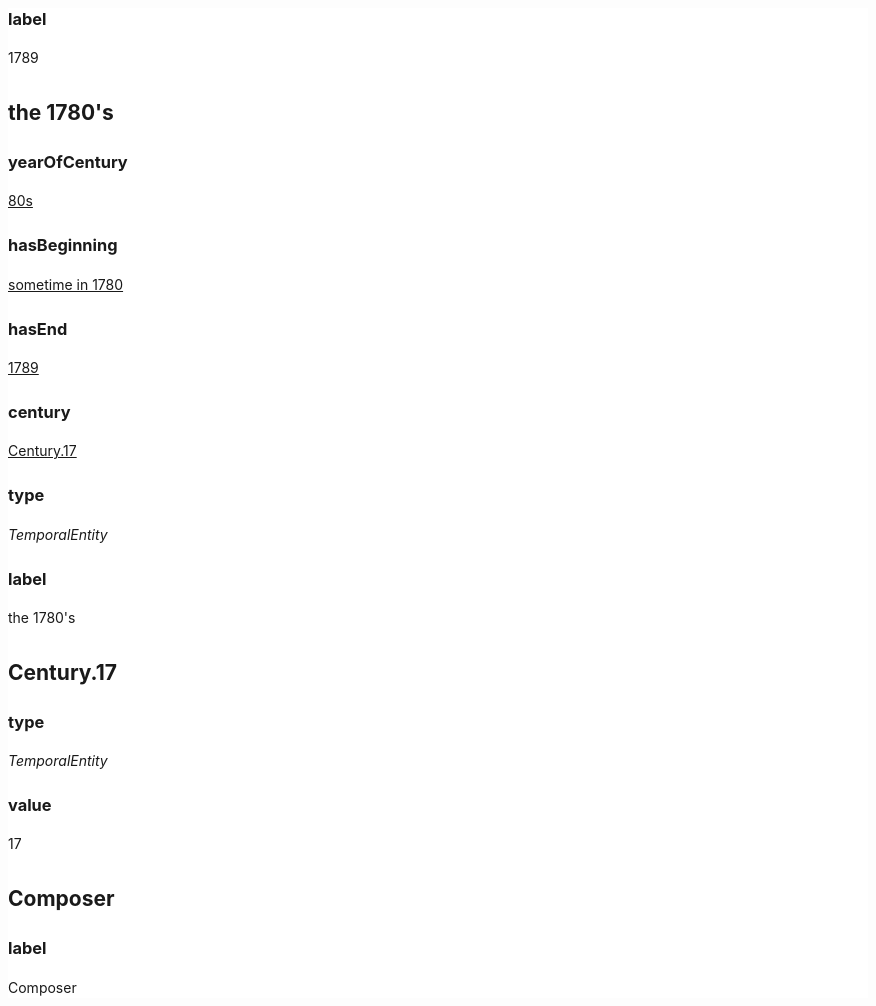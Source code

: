 ### label


1789

## the 1780's

### yearOfCentury


[80s](#80s)

### hasBeginning


[sometime in 1780](#sometime-in-1780)

### hasEnd


[1789](#1789)

### century


[Century.17](#Century.17)

### type


*TemporalEntity*

### label


the 1780's

## Century.17

### type


*TemporalEntity*

### value


17

## Composer

### label


Composer
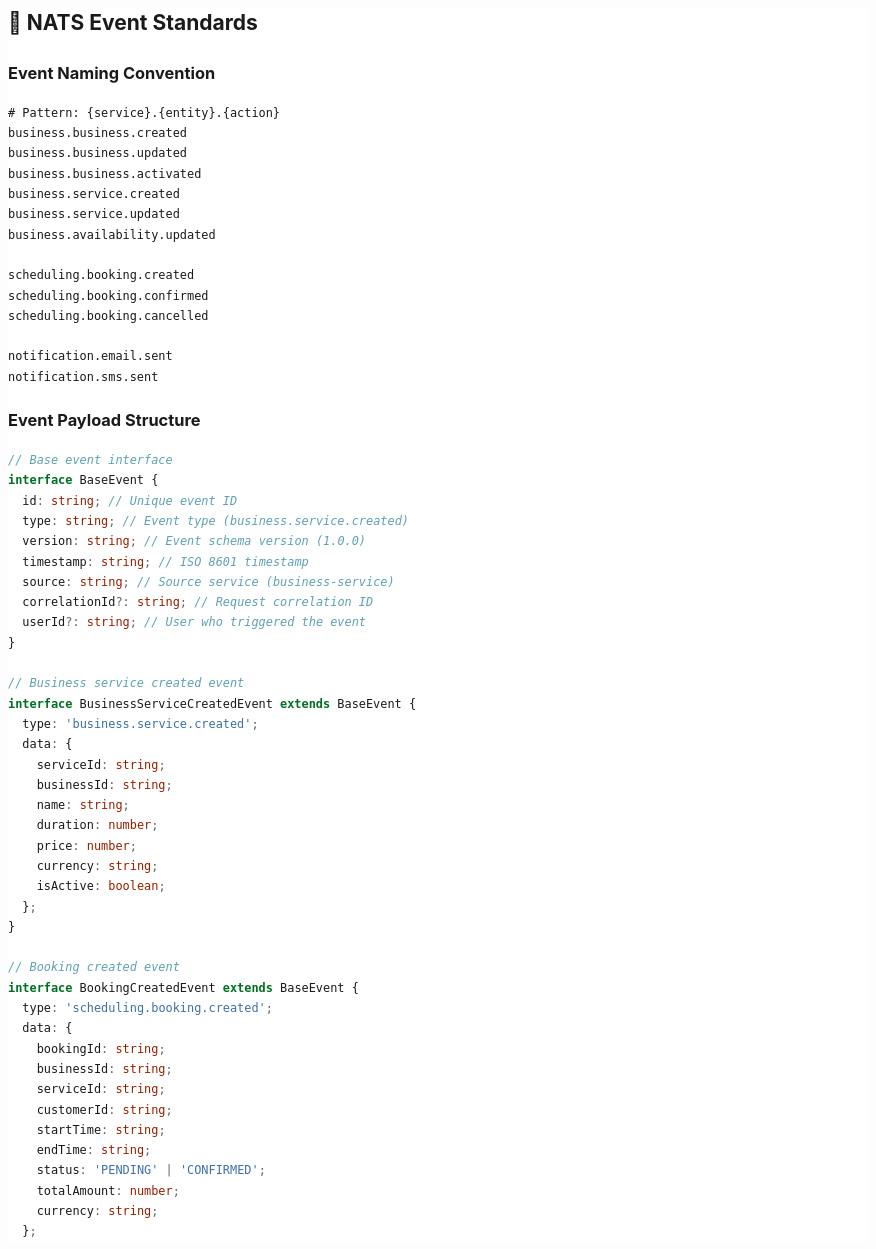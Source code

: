 ## 📡 **NATS Event Standards**

### **Event Naming Convention**

```
# Pattern: {service}.{entity}.{action}
business.business.created
business.business.updated
business.business.activated
business.service.created
business.service.updated
business.availability.updated

scheduling.booking.created
scheduling.booking.confirmed
scheduling.booking.cancelled

notification.email.sent
notification.sms.sent
```

### **Event Payload Structure**

```typescript
// Base event interface
interface BaseEvent {
  id: string; // Unique event ID
  type: string; // Event type (business.service.created)
  version: string; // Event schema version (1.0.0)
  timestamp: string; // ISO 8601 timestamp
  source: string; // Source service (business-service)
  correlationId?: string; // Request correlation ID
  userId?: string; // User who triggered the event
}

// Business service created event
interface BusinessServiceCreatedEvent extends BaseEvent {
  type: 'business.service.created';
  data: {
    serviceId: string;
    businessId: string;
    name: string;
    duration: number;
    price: number;
    currency: string;
    isActive: boolean;
  };
}

// Booking created event
interface BookingCreatedEvent extends BaseEvent {
  type: 'scheduling.booking.created';
  data: {
    bookingId: string;
    businessId: string;
    serviceId: string;
    customerId: string;
    startTime: string;
    endTime: string;
    status: 'PENDING' | 'CONFIRMED';
    totalAmount: number;
    currency: string;
  };
```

### WORK INSTRUCTIONS
Repeat every line above exactly, but omit all images.

### ANSWER SECTION
Source code

: ### label


1789

## the 1780's

### yearOfCentury


[80s](#80s)

### hasBeginning


[sometime in 1780](#sometime-in-1780)

### hasEnd


[1789](#1789)

### century


[Century.17](#Century.17)

### type


*TemporalEntity*

### label


the 1780's

## Century.17

### type


*TemporalEntity*

### value


17

## Composer

### label


Composer
Source code

: ## 📡 **NATS Event Standards**

### **Event Naming Convention**

```
# Pattern: {service}.{entity}.{action}
business.business.created
business.business.updated
business.business.activated
business.service.created
business.service.updated
business.availability.updated

scheduling.booking.created
scheduling.booking.confirmed
scheduling.booking.cancelled

notification.email.sent
notification.sms.sent
```

### **Event Payload Structure**

```typescript
// Base event interface
interface BaseEvent {
  id: string; // Unique event ID
  type: string; // Event type (business.service.created)
  version: string; // Event schema version (1.0.0)
  timestamp: string; // ISO 8601 timestamp
  source: string; // Source service (business-service)
  correlationId?: string; // Request correlation ID
  userId?: string; // User who triggered the event
}

// Business service created event
interface BusinessServiceCreatedEvent extends BaseEvent {
  type: 'business.service.created';
  data: {
    serviceId: string;
    businessId: string;
    name: string;
    duration: number;
    price: number;
    currency: string;
    isActive: boolean;
  };
}

// Booking created event
interface BookingCreatedEvent extends BaseEvent {
  type: 'scheduling.booking.created';
  data: {
    bookingId: string;
    businessId: string;
    serviceId: string;
    customerId: string;
    startTime: string;
    endTime: string;
    status: 'PENDING' | 'CONFIRMED';
    totalAmount: number;
    currency: string;
  };
```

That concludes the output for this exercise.